TASK STATEMENT:
From the material below, return every line that includes "string".

MATERIAL FOR THIS EXERCISE:
===
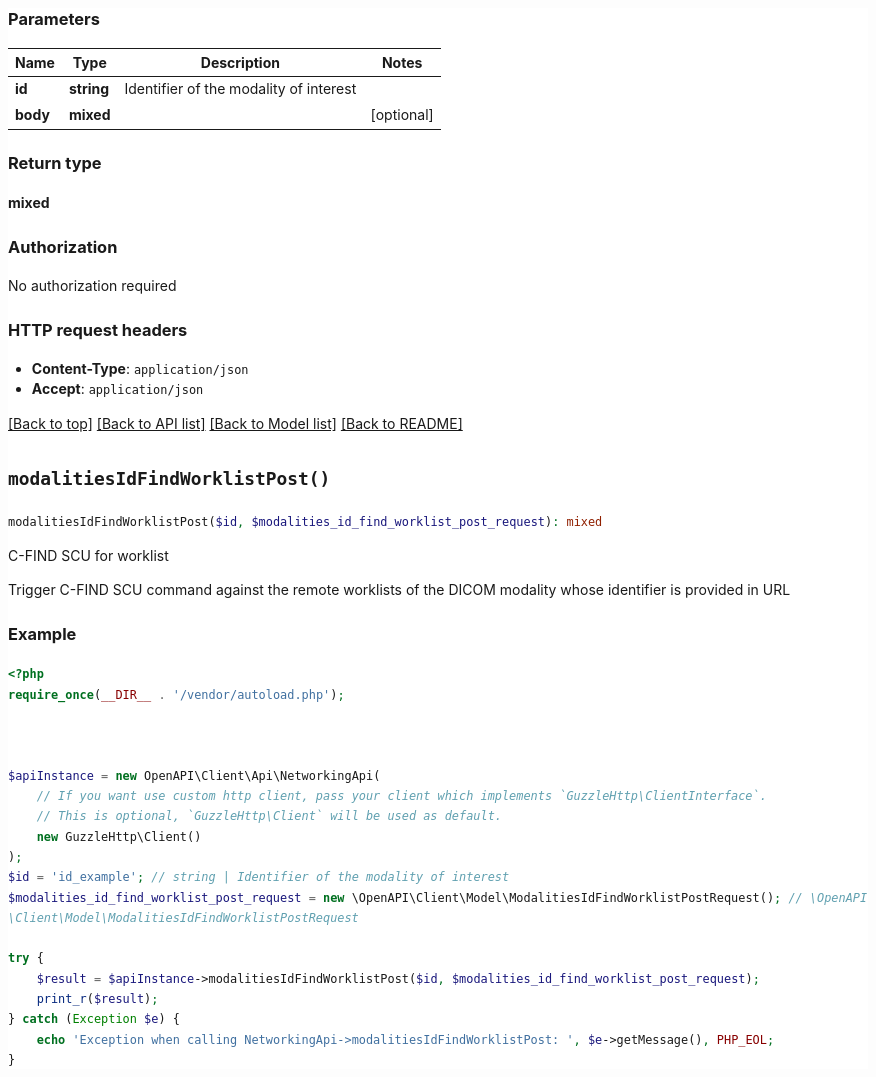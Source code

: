 ### Parameters

| Name | Type | Description  | Notes |
| ------------- | ------------- | ------------- | ------------- |
| **id** | **string**| Identifier of the modality of interest | |
| **body** | **mixed**|  | [optional] |

### Return type

**mixed**

### Authorization

No authorization required

### HTTP request headers

- **Content-Type**: `application/json`
- **Accept**: `application/json`

[[Back to top]](#) [[Back to API list]](../../README.md#endpoints)
[[Back to Model list]](../../README.md#models)
[[Back to README]](../../README.md)

## `modalitiesIdFindWorklistPost()`

```php
modalitiesIdFindWorklistPost($id, $modalities_id_find_worklist_post_request): mixed
```

C-FIND SCU for worklist

Trigger C-FIND SCU command against the remote worklists of the DICOM modality whose identifier is provided in URL

### Example

```php
<?php
require_once(__DIR__ . '/vendor/autoload.php');



$apiInstance = new OpenAPI\Client\Api\NetworkingApi(
    // If you want use custom http client, pass your client which implements `GuzzleHttp\ClientInterface`.
    // This is optional, `GuzzleHttp\Client` will be used as default.
    new GuzzleHttp\Client()
);
$id = 'id_example'; // string | Identifier of the modality of interest
$modalities_id_find_worklist_post_request = new \OpenAPI\Client\Model\ModalitiesIdFindWorklistPostRequest(); // \OpenAPI\Client\Model\ModalitiesIdFindWorklistPostRequest

try {
    $result = $apiInstance->modalitiesIdFindWorklistPost($id, $modalities_id_find_worklist_post_request);
    print_r($result);
} catch (Exception $e) {
    echo 'Exception when calling NetworkingApi->modalitiesIdFindWorklistPost: ', $e->getMessage(), PHP_EOL;
}
```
===
ANSWER SECTION:
| **id** | **string**| Identifier of the modality of interest | |
$id = 'id_example'; // string | Identifier of the modality of interest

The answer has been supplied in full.